Cela suppose, pour le manager, de prêter une oreille attentive, d’écouter, d’entendre, de s’employer à se saisir des craintes et des peurs exprimées par certains. La confiance individuelle et collective se nourrit précisément du respect des personnes là où elles en sont dans leur appréhension des choses. Il est fondamental aussi de relever ce qui a été déjà porté, réalisé par l’équipe et de considérer le chemin parcouru. Faire cas du travail accompli jusqu’alors, c’est en quelque sorte aller chercher la confiance et l’étayer.
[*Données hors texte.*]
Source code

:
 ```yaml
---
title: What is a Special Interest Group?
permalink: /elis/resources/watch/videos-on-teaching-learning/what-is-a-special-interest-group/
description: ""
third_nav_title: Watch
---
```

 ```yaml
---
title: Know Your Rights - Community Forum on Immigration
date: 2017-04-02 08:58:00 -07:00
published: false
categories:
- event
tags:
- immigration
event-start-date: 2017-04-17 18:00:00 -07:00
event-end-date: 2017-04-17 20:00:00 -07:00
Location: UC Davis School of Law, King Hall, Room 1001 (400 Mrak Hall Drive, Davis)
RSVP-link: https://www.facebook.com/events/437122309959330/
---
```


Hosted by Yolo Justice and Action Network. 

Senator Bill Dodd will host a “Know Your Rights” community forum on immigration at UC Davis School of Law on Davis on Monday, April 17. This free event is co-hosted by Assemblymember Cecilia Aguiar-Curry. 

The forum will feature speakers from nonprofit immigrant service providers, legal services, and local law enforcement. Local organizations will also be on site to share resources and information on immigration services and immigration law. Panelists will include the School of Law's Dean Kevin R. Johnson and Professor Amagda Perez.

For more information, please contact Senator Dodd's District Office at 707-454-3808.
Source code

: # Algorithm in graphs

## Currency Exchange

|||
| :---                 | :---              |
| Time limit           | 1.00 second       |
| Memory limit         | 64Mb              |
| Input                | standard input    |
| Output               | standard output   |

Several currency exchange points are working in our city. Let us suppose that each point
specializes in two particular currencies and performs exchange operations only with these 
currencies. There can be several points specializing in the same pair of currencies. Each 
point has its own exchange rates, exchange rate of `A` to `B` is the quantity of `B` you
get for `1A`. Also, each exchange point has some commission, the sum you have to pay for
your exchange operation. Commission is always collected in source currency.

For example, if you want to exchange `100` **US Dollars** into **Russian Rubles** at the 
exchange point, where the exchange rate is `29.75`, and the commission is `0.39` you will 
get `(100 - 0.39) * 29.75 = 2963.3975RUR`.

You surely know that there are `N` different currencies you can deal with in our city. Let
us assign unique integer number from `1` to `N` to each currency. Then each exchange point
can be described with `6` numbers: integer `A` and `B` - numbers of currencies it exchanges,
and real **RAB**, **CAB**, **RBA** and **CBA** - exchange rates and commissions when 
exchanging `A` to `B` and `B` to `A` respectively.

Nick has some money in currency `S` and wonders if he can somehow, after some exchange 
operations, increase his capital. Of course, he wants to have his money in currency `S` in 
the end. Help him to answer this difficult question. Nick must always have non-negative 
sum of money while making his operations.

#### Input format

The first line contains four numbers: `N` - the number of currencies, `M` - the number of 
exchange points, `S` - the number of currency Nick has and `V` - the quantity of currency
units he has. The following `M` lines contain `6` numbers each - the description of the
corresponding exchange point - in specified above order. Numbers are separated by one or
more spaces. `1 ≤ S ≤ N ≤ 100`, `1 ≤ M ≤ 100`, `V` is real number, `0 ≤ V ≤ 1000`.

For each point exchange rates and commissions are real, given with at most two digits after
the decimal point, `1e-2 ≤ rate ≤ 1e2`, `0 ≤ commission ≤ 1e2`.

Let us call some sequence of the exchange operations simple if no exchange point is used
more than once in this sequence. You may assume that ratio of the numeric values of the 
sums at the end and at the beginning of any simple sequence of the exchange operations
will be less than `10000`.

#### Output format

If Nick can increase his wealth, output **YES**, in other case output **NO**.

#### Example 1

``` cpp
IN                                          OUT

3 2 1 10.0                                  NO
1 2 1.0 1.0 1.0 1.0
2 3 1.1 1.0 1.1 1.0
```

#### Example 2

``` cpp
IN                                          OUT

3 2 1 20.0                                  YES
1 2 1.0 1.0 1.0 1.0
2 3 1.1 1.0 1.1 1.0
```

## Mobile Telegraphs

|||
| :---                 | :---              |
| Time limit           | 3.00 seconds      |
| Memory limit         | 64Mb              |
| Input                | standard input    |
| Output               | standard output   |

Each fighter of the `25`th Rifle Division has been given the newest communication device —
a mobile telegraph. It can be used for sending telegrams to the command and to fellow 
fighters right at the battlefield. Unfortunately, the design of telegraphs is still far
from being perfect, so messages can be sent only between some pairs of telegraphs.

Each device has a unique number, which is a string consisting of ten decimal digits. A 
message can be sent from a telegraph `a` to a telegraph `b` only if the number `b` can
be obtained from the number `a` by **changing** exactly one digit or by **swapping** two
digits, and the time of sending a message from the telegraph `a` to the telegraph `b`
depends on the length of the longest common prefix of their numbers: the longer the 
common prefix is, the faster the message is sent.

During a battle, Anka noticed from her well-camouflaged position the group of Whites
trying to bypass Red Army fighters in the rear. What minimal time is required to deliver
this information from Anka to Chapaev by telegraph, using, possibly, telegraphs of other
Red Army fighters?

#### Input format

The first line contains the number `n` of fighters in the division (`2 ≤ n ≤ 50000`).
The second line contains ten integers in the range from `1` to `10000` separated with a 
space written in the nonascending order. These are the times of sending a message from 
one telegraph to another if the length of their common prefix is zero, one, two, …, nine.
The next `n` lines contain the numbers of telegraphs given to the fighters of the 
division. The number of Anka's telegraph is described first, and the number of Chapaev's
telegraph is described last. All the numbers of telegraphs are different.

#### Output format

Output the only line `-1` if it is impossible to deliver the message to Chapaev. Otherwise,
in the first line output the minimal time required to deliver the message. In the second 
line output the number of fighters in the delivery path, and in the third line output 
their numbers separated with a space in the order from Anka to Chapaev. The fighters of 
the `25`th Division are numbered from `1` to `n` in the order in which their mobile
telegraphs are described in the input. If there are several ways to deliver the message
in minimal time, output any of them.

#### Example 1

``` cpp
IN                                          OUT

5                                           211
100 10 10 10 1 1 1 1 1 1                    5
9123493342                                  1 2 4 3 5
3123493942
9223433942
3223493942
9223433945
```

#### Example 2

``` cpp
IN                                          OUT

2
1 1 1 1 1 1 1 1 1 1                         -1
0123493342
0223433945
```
La confiance est destinée à la rencontre

La confiance est un ressenti, un mouvement, un vécu, une force, enveloppée d’incertitudes et nourrie en partie, de fragilités. Elle est destinée à la rencontre, vouée à être questionnée, toujours ajustée, jamais définitivement pérenne. La confiance parle de soi et de l’enjeu relationnel qu’elle véhicule. Elle est un lieu d’interactions, d’échanges et de co-constructions. Elle s’éprouve certes dans la relation et surtout dans la façon dont elle est accueillie, par soi-même comme par son entourage. Elle fera alors naître en elle de l’audace ou de la frilosité, c’est selon.
La confiance joue un rôle primordial dans l’efficacité. Elle contribue à la réussite d’un projet individuel et collectif, à la capacité d’incarner des choix. Elle est un puissant encouragement pour avancer.
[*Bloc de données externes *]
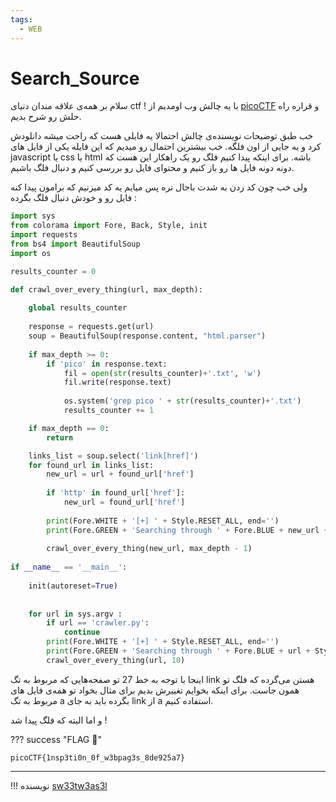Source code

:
 ```yaml
---
tags:
  - WEB
---
```

# Search_Source

سلام بر همه‌ی علاقه مندان دنیای ctf !
 با یه چالش وب اومدیم از 
 [picoCTF](https://play.picoctf.org/practice/challenge/295?category=1&difficulty=2&page=1) 
 و قراره راه حلش رو شرح بدیم.

خب طبق توضیحات نویسنده‌ی چالش احتمالا یه فایلی هست که راحت میشه دانلودش کرد و یه جایی از اون فلگه.
خب بیشترین احتمال رو میدیم که این فایله یکی از فایل های javascript یا css یا html  باشه.
برای اینکه پیدا کنیم فلگ رو یک راهکار این هست که دونه دونه فایل ها رو باز کنیم و محتوای فایل رو بررسی کنیم و دنبال فلگ باشیم. 

ولی خب چون کد زدن به شدت باحال تره پس میایم یه کد میزنیم که برامون پیدا کنه فایل رو و خودش دنبال فلگ بگرده :

``` py linenums="1"
import sys
from colorama import Fore, Back, Style, init
import requests
from bs4 import BeautifulSoup
import os

results_counter = 0

def crawl_over_every_thing(url, max_depth):
    
    global results_counter
        
    response = requests.get(url)
    soup = BeautifulSoup(response.content, "html.parser")
    
    if max_depth >= 0:
        if 'pico' in response.text:
            fil = open(str(results_counter)+'.txt', 'w')
            fil.write(response.text)
            
            os.system('grep pico ' + str(results_counter)+'.txt')
            results_counter += 1

    if max_depth == 0:
        return

    links_list = soup.select('link[href]')
    for found_url in links_list:
        new_url = url + found_url['href']
        
        if 'http' in found_url['href']:
            new_url = found_url['href']
            
        print(Fore.WHITE + '[+] ' + Style.RESET_ALL, end='')
        print(Fore.GREEN + 'Searching through ' + Fore.BLUE + new_url + Style.RESET_ALL)
        
        crawl_over_every_thing(new_url, max_depth - 1)
    
if __name__ == '__main__':
    
    init(autoreset=True)
    
    
    for url in sys.argv :
        if url == 'crawler.py':
            continue
        print(Fore.WHITE + '[+] ' + Style.RESET_ALL, end='')
        print(Fore.GREEN + 'Searching through ' + Fore.BLUE + url + Style.RESET_ALL)
        crawl_over_every_thing(url, 10)

```

اینجا با توجه به خط 27 تو صفحه‌هایی که مربوط به تگ link هستن می‌گرده که فلگ تو همون جاست. برای اینکه بخوایم تغییرش بدیم برای مثال بخواد تو همه‌ی فایل های مربوط به تگ a بگرده باید به جای link از a استفاده کنیم.

و اما البته که فلگ پیدا شد !

??? success "FLAG :triangular_flag_on_post:"
    <div dir="ltr">`picoCTF{1nsp3ti0n_0f_w3bpag3s_8de925a7}`</div>

--- 

!!! نویسنده
    [sw33tw3as3l](https://github.com/sw33tw3as3l)

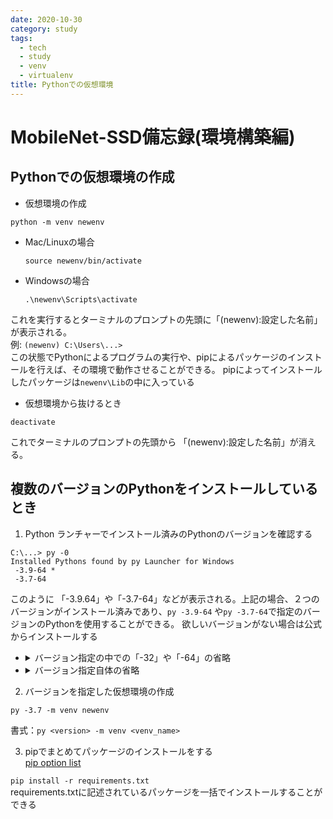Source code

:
 ```yaml
---
date: 2020-10-30
category: study
tags:
  - tech
  - study
  - venv
  - virtualenv
title: Pythonでの仮想環境
---
```

# MobileNet-SSD備忘録(環境構築編)

## Pythonでの仮想環境の作成

* 仮想環境の作成  
```
python -m venv newenv
```

* Mac/Linuxの場合  
  ```
  source newenv/bin/activate
  ```
* Windowsの場合  
  ```
  .\newenv\Scripts\activate
  ```  
これを実行するとターミナルのプロンプトの先頭に「(newenv):設定した名前」が表示される。  
例: `(newenv) C:\Users\...>`  
この状態でPythonによるプログラムの実行や、pipによるパッケージのインストールを行えば、その環境で動作させることができる。
pipによってインストールしたパッケージは`newenv\Lib`の中に入っている

* 仮想環境から抜けるとき
```
deactivate
```
これでターミナルのプロンプトの先頭から 「(newenv):設定した名前」が消える。

## 複数のバージョンのPythonをインストールしているとき
1. Python ランチャーでインストール済みのPythonのバージョンを確認する
```例
C:\...> py -0
Installed Pythons found by py Launcher for Windows
 -3.9-64 *
 -3.7-64
```
このように 「-3.9.64」や「-3.7-64」などが表示される。上記の場合、２つのバージョンがインストール済みであり、`py -3.9-64` や`py -3.7-64`で指定のバージョンのPythonを使用することができる。
欲しいバージョンがない場合は公式からインストールする
  * <details><summary>バージョン指定の中での「-32」や「-64」の省略</summary>
    「py -X」のように，バージョン指定の中の「-32」，「-64」を省略することもできる． そのときは，Python バージョン X が実行されるが， Python のバージョン X 32ビット版と64ビット版をインストールしている場合は， 64ビット版の方が実行される． （公式マニュアルに，そのように記載されている）</details>
  * <details><summary>バージョン指定自体の省略</summary>
    「py」のようにバージョン指定を省略したときは， インストールされている Python の最新バージョンが実行される． （公式マニュアルに，そのように記載されている）</details>

2.  バージョンを指定した仮想環境の作成
```
py -3.7 -m venv newenv
```
書式：`py <version> -m venv <venv_name>`  

3. pipでまとめてパッケージのインストールをする  
[pip option list](https://kurozumi.github.io/pip/reference/pip.html "pip option list(formal)")

`pip install -r requirements.txt `  
requirements.txtに記述されているパッケージを一括でインストールすることができる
La confiance ne peut s’évaluer et se développer sans la rencontre avec l’autre et les autres. Elle est par nature sociale. Elle se façonne au gré des expériences relationnelles « positives comme négatives ». Elle qualifie la nature de la relation et elle participe à l’extraordinaire complexité de l’humain. La confiance est sensible à la reconnaissance. Elle est un levier de transformation. Encore faut-il qu’elle soit respectée tant dans sa fragilité comme dans sa puissance. Elle est un marqueur majeur de ce qui se joue au sein d’une équipe, d’une organisation, et elle exige beaucoup des managers.
Ceux-ci sont investis d’une responsabilité : celle d’accueillir les capacités d’être en confiance de chacun, de leur proposer un cadre sécurisant pour s’exprimer. Tous les managers sont dans la nécessité absolue de gagner la confiance de leurs équipes. De façon générale, au-delà des objectifs de productivité, ils ont pour mission de se mettre au service de la confiance. Cela nécessite de dialoguer avec celle-ci afin d’éviter les démobilisations, les fractures et les ruptures.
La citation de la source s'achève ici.